Die Idee des Buches fand ich wirklich super und auch die Erzählweise ist kreativ und mal was anderes für einen Thriller. Evie erzählt die Geschichte in der Ich-Perspektive und man erfährt viel über ihre Gedankenwelt und Gefühle. Insgesamt handelt es sich um eine verspielten und durchaus außergewöhnlichen Roman. Trotzdem hat er mich nicht 100% überzeugt, denn im Mittelteil gab es doch einige Längen, in denen nicht wirklich viel tatsächlich passiert. Der zweite Schwachpunkt ist meiner Meinung nach, dass der Verlauf der Flucht nicht wirklich unbedingt sehr glaubwürdig ist, ich kann mir nicht so recht vorstellen, dass die beiden Flüchtenden im realen Leben nicht relativ schnell gefasst worden wären. 

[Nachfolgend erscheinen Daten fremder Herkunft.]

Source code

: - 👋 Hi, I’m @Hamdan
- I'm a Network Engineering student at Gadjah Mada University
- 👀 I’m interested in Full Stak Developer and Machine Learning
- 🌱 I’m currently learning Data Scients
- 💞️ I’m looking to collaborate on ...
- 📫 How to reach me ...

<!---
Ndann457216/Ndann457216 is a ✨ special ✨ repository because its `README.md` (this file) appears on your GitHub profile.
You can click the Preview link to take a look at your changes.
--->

Allerdings nahm das Buch im letzten Drittel für mich wieder deutlich an Fahrt auf und wenn man die Skepsis im Bezug auf den Plot etwas ausblendet kann man mit dem Roman trotzdem sehr gut unterhalten werden. Auf jeden Fall ein beachtliches Debut, die Schwächen kann die Autorin in weiteren Büchern dann hoffentlich auch noch beheben.